● WORK INSTRUCTIONS: Exclude all images and print the entries below exactly.

[[ DATA LISTING open ]]

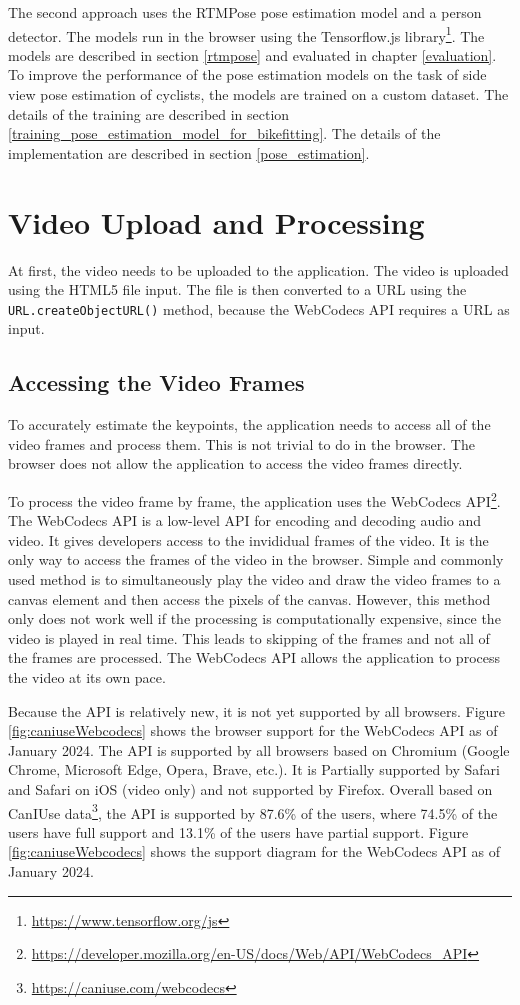 The second approach uses the RTMPose pose estimation model and a person detector. The models run in the browser using the Tensorflow.js library\footnote{\url{https://www.tensorflow.org/js}}. The models are described in section \ref{rtmpose} and evaluated in chapter \ref{evaluation}. To improve the performance of the pose estimation models on the task of side view pose estimation of cyclists, the models are trained on a custom dataset. The details of the training are described in section \ref{training_pose_estimation_model_for_bikefitting}. The details of the implementation are described in section \ref{pose_estimation}.


\section{Video Upload and Processing}
\label{video_upload_and_processing}
At first, the video needs to be uploaded to the application. The video is uploaded using the HTML5 file input. The file is then converted to a URL using the \texttt{URL.createObjectURL()} method, because the WebCodecs API requires a URL as input.

\subsection{Accessing the Video Frames}

To accurately estimate the keypoints, the application needs to access all of the video frames and process them. This is not trivial to do in the browser. The browser does not allow the application to access the video frames directly.

To process the video frame by frame, the application uses the WebCodecs API\footnote{\url{https://developer.mozilla.org/en-US/docs/Web/API/WebCodecs_API}}. The WebCodecs API is a low-level API for encoding and decoding audio and video. It gives developers access to the invididual frames of the video. It is the only way to access the frames of the video in the browser. Simple and commonly used method is to simultaneously play the video and draw the video  frames to a canvas element and then access the pixels of the canvas. However, this method only does not work well if the processing is computationally expensive, since the video is played in real time. This leads to skipping of the frames and not all of the frames are processed. The WebCodecs API allows the application to process the video at its own pace.

Because the API is relatively new, it is not yet supported by all browsers. Figure \ref{fig:caniuseWebcodecs} shows the browser support for the WebCodecs API as of January 2024. The API is supported by all browsers based on Chromium (Google Chrome, Microsoft Edge, Opera, Brave, etc.). It is Partially supported by Safari and Safari on iOS (video only) and not supported by Firefox. Overall based on CanIUse data\footnote{\url{https://caniuse.com/webcodecs}}, the API is supported by 87.6\% of the users, where 74.5\% of the users have full support and 13.1\% of the users have partial support. Figure \ref{fig:caniuseWebcodecs} shows the support diagram for the WebCodecs API as of January 2024.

[[ DATA LISTING closed ]]

● TASK SOLUTION:
 The second approach uses the RTMPose pose estimation model and a person detector. The models run in the browser using the Tensorflow.js library\footnote{\url{https://www.tensorflow.org/js}}. The models are described in section \ref{rtmpose} and evaluated in chapter \ref{evaluation}. To improve the performance of the pose estimation models on the task of side view pose estimation of cyclists, the models are trained on a custom dataset. The details of the training are described in section \ref{training_pose_estimation_model_for_bikefitting}. The details of the implementation are described in section \ref{pose_estimation}.


\section{Video Upload and Processing}
\label{video_upload_and_processing}
At first, the video needs to be uploaded to the application. The video is uploaded using the HTML5 file input. The file is then converted to a URL using the \texttt{URL.createObjectURL()} method, because the WebCodecs API requires a URL as input.

\subsection{Accessing the Video Frames}

To accurately estimate the keypoints, the application needs to access all of the video frames and process them. This is not trivial to do in the browser. The browser does not allow the application to access the video frames directly.

To process the video frame by frame, the application uses the WebCodecs API\footnote{\url{https://developer.mozilla.org/en-US/docs/Web/API/WebCodecs_API}}. The WebCodecs API is a low-level API for encoding and decoding audio and video. It gives developers access to the invididual frames of the video. It is the only way to access the frames of the video in the browser. Simple and commonly used method is to simultaneously play the video and draw the video  frames to a canvas element and then access the pixels of the canvas. However, this method only does not work well if the processing is computationally expensive, since the video is played in real time. This leads to skipping of the frames and not all of the frames are processed. The WebCodecs API allows the application to process the video at its own pace.

Because the API is relatively new, it is not yet supported by all browsers. Figure \ref{fig:caniuseWebcodecs} shows the browser support for the WebCodecs API as of January 2024. The API is supported by all browsers based on Chromium (Google Chrome, Microsoft Edge, Opera, Brave, etc.). It is Partially supported by Safari and Safari on iOS (video only) and not supported by Firefox. Overall based on CanIUse data\footnote{\url{https://caniuse.com/webcodecs}}, the API is supported by 87.6\% of the users, where 74.5\% of the users have full support and 13.1\% of the users have partial support. Figure \ref{fig:caniuseWebcodecs} shows the support diagram for the WebCodecs API as of January 2024.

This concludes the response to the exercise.